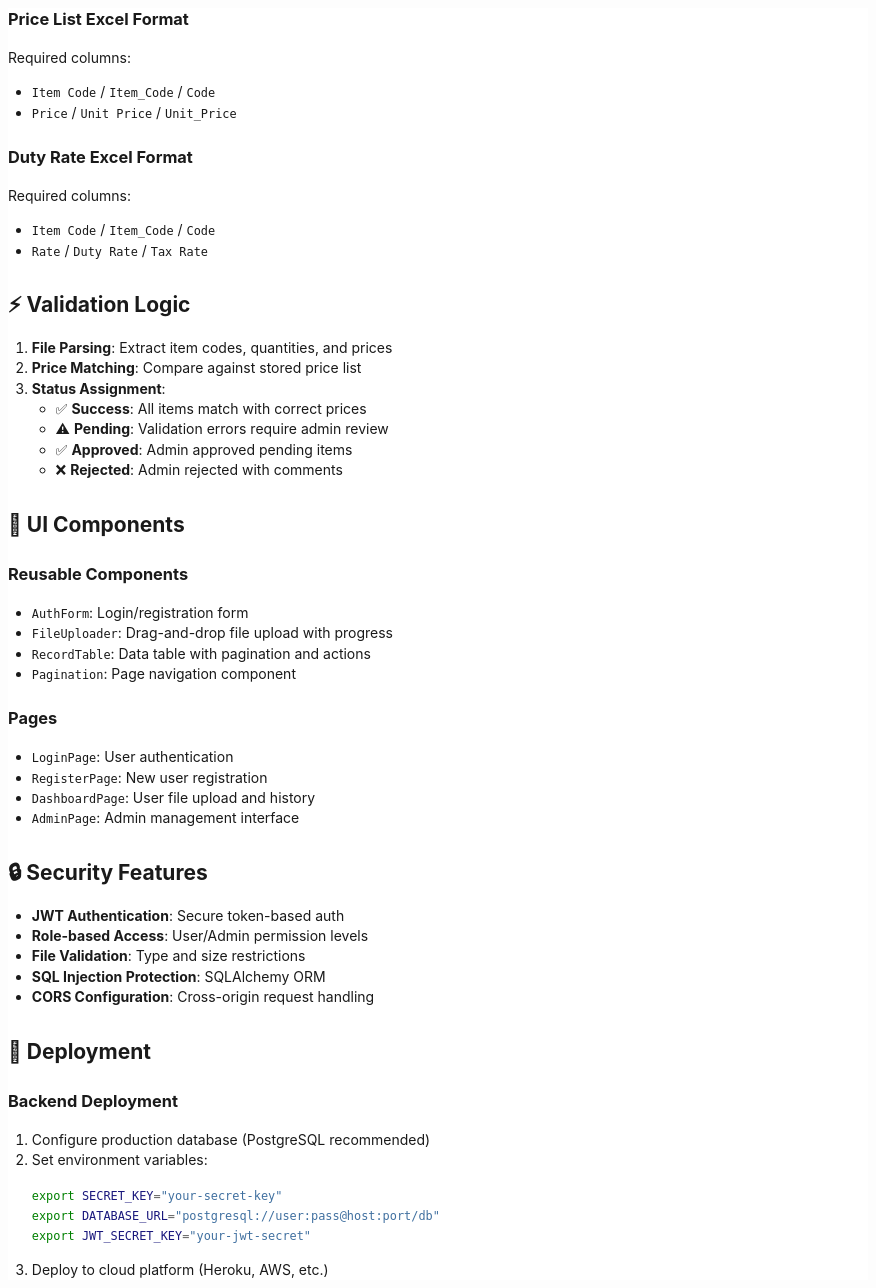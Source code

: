 ### Price List Excel Format
Required columns:
- `Item Code` / `Item_Code` / `Code`
- `Price` / `Unit Price` / `Unit_Price`

### Duty Rate Excel Format
Required columns:
- `Item Code` / `Item_Code` / `Code`
- `Rate` / `Duty Rate` / `Tax Rate`

## ⚡ Validation Logic

1. **File Parsing**: Extract item codes, quantities, and prices
2. **Price Matching**: Compare against stored price list
3. **Status Assignment**:
   - ✅ **Success**: All items match with correct prices
   - ⚠️ **Pending**: Validation errors require admin review
   - ✅ **Approved**: Admin approved pending items
   - ❌ **Rejected**: Admin rejected with comments

## 🎨 UI Components

### Reusable Components
- `AuthForm`: Login/registration form
- `FileUploader`: Drag-and-drop file upload with progress
- `RecordTable`: Data table with pagination and actions
- `Pagination`: Page navigation component

### Pages
- `LoginPage`: User authentication
- `RegisterPage`: New user registration
- `DashboardPage`: User file upload and history
- `AdminPage`: Admin management interface

## 🔒 Security Features

- **JWT Authentication**: Secure token-based auth
- **Role-based Access**: User/Admin permission levels
- **File Validation**: Type and size restrictions
- **SQL Injection Protection**: SQLAlchemy ORM
- **CORS Configuration**: Cross-origin request handling

## 🚀 Deployment

### Backend Deployment
1. Configure production database (PostgreSQL recommended)
2. Set environment variables:
   ```bash
   export SECRET_KEY="your-secret-key"
   export DATABASE_URL="postgresql://user:pass@host:port/db"
   export JWT_SECRET_KEY="your-jwt-secret"
   ```
3. Deploy to cloud platform (Heroku, AWS, etc.)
▬▬▬
#### What is being asked:
From the data above, output exactly the lines between the one containing "List Excel Format" and the one containing "upload with progress", counting both of them.

#### Task result:
: ### Price List Excel Format
Required columns:
- `Item Code` / `Item_Code` / `Code`
- `Price` / `Unit Price` / `Unit_Price`

### Duty Rate Excel Format
Required columns:
- `Item Code` / `Item_Code` / `Code`
- `Rate` / `Duty Rate` / `Tax Rate`

## ⚡ Validation Logic

1. **File Parsing**: Extract item codes, quantities, and prices
2. **Price Matching**: Compare against stored price list
3. **Status Assignment**:
   - ✅ **Success**: All items match with correct prices
   - ⚠️ **Pending**: Validation errors require admin review
   - ✅ **Approved**: Admin approved pending items
   - ❌ **Rejected**: Admin rejected with comments

## 🎨 UI Components

### Reusable Components
- `AuthForm`: Login/registration form
- `FileUploader`: Drag-and-drop file upload with progress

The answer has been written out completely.